The problem
From the line containing "variable para su posterior uso." down to the final line of the entries below, restate each line word for word and add nothing.
╔══
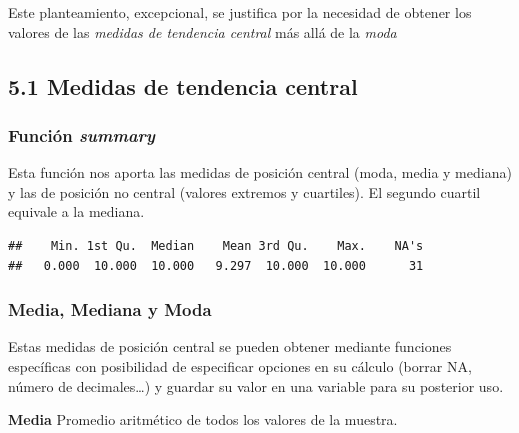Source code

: \documentclass[
]{article}
\newenvironment{Shaded}{\begin{snugshade}}{\end{snugshade}}
\newcommand{\AttributeTok}[1]{\textcolor[rgb]{0.13,0.29,0.53}{#1}}
\newcommand{\ConstantTok}[1]{\textcolor[rgb]{0.56,0.35,0.01}{#1}}
\newcommand{\DecValTok}[1]{\textcolor[rgb]{0.00,0.00,0.81}{#1}}
\newcommand{\FunctionTok}[1]{\textcolor[rgb]{0.13,0.29,0.53}{\textbf{#1}}}
\newcommand{\NormalTok}[1]{#1}
\newcommand{\OtherTok}[1]{\textcolor[rgb]{0.56,0.35,0.01}{#1}}
\newcommand{\SpecialCharTok}[1]{\textcolor[rgb]{0.81,0.36,0.00}{\textbf{#1}}}
\begin{document}
Este planteamiento, excepcional, se justifica por la necesidad de
obtener los valores de las \emph{medidas de tendencia central} más allá
de la \emph{moda}

\hypertarget{medidas-de-tendencia-central}{%
\subsection{5.1 Medidas de tendencia
central}\label{medidas-de-tendencia-central}}

\hypertarget{funciuxf3n-summary}{%
\subsubsection{\texorpdfstring{Función
\emph{summary}}{Función summary}}\label{funciuxf3n-summary}}

Esta función nos aporta las medidas de posición central (moda, media y
mediana) y las de posición no central (valores extremos y cuartiles). El
segundo cuartil equivale a la mediana.

\begin{Shaded}
\end{Shaded}

\begin{verbatim}
##    Min. 1st Qu.  Median    Mean 3rd Qu.    Max.    NA's 
##   0.000  10.000  10.000   9.297  10.000  10.000      31
\end{verbatim}

\hypertarget{media-mediana-y-moda}{%
\subsubsection{Media, Mediana y Moda}\label{media-mediana-y-moda}}

Estas medidas de posición central se pueden obtener mediante funciones
específicas con posibilidad de especificar opciones en su cálculo
(borrar NA, número de decimales\ldots) y guardar su valor en una
variable para su posterior uso.

\textbf{Media} Promedio aritmético de todos los valores de la muestra.

\begin{Shaded}
\end{Shaded}
\end{document}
╚══
Reply to the exercise
variable para su posterior uso.

\textbf{Media} Promedio aritmético de todos los valores de la muestra.

\begin{Shaded}
\end{Shaded}
\end{document}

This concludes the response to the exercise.